● WORK REQUIRED:
Count every line in the entries that follow where the word "Validates" appears, then state only the total.
*** DATA SUPPLIED ***
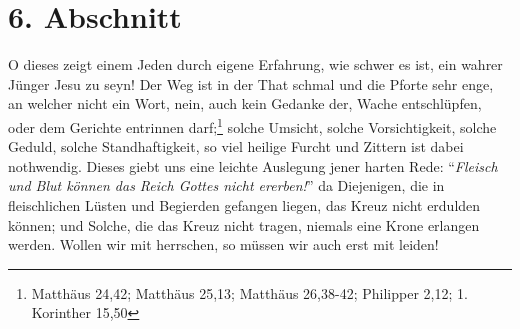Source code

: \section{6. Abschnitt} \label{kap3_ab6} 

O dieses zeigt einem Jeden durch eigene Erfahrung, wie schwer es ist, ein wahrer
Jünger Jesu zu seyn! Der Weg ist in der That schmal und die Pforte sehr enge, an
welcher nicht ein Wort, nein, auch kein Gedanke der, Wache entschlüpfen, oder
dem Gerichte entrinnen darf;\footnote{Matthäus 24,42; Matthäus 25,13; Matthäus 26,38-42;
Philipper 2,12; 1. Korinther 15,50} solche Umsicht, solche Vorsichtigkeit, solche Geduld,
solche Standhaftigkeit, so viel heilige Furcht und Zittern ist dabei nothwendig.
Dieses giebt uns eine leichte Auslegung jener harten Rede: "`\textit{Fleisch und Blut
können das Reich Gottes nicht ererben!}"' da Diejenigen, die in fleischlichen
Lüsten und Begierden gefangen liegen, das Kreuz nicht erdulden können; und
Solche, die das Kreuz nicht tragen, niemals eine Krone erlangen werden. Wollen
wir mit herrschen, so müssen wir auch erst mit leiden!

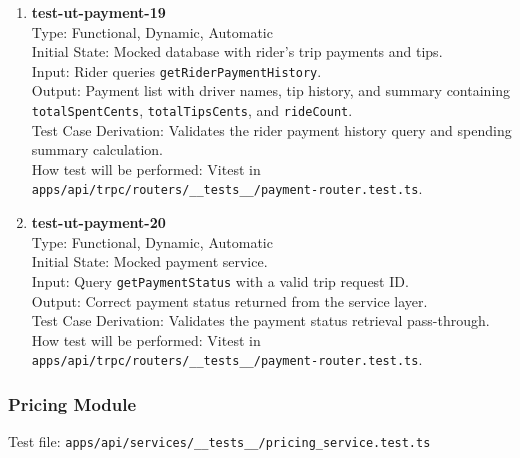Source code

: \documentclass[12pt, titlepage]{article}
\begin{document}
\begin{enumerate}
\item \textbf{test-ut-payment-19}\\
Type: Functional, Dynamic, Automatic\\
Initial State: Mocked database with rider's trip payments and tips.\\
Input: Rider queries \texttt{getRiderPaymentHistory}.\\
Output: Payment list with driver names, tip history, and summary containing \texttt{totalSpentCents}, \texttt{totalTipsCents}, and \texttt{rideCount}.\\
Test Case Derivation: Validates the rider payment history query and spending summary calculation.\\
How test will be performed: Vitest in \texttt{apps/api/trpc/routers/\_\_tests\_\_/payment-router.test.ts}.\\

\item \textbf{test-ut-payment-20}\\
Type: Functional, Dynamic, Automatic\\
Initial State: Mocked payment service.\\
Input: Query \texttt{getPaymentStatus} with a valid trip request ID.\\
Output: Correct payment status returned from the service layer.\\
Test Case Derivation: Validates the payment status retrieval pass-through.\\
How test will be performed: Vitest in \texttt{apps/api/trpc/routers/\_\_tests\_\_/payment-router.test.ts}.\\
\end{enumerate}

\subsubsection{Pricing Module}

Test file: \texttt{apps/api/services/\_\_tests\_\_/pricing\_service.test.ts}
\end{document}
*** End of DATA SUPPLIED ***
*** DATA SUPPLIED ***
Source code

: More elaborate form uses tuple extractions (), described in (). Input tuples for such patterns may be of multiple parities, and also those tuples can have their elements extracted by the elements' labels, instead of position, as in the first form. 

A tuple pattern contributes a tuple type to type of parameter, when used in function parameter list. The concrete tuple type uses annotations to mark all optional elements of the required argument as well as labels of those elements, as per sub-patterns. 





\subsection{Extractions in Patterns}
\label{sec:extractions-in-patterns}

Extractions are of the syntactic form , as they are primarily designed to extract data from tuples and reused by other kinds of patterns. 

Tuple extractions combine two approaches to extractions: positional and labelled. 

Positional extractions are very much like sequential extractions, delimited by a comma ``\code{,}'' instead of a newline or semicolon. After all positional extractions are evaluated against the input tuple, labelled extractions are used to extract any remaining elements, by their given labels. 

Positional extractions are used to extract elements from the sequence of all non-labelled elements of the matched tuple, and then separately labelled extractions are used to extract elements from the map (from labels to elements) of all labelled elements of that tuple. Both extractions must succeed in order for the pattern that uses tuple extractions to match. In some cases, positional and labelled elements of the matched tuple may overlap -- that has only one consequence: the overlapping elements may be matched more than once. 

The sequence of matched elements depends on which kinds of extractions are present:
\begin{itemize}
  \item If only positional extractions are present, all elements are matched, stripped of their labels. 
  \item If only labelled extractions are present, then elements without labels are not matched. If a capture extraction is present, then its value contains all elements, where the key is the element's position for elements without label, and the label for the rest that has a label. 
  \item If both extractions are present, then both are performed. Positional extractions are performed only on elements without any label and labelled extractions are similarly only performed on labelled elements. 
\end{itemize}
*** End of DATA SUPPLIED ***
*** DATA SUPPLIED ***
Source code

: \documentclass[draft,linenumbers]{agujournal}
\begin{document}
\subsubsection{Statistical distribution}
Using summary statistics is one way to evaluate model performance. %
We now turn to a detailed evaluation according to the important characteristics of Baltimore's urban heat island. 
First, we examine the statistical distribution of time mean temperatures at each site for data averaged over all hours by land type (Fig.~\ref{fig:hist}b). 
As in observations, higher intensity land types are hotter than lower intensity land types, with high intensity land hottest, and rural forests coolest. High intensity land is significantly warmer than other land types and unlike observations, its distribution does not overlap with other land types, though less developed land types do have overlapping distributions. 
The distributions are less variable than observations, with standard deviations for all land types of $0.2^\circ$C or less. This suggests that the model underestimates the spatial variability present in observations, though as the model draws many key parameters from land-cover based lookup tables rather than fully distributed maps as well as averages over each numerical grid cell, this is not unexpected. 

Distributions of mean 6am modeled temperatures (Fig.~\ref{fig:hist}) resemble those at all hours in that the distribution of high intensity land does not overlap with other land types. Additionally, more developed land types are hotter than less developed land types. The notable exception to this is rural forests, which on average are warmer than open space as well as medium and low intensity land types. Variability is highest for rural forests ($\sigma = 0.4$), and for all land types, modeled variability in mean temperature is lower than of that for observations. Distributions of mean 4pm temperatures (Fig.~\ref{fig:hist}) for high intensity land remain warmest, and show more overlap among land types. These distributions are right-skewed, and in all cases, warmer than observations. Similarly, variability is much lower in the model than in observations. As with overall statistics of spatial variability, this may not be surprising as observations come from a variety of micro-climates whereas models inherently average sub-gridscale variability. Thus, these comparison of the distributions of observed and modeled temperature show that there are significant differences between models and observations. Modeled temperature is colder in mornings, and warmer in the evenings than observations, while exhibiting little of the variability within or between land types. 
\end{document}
*** End of DATA SUPPLIED ***
● OUTPUT:
2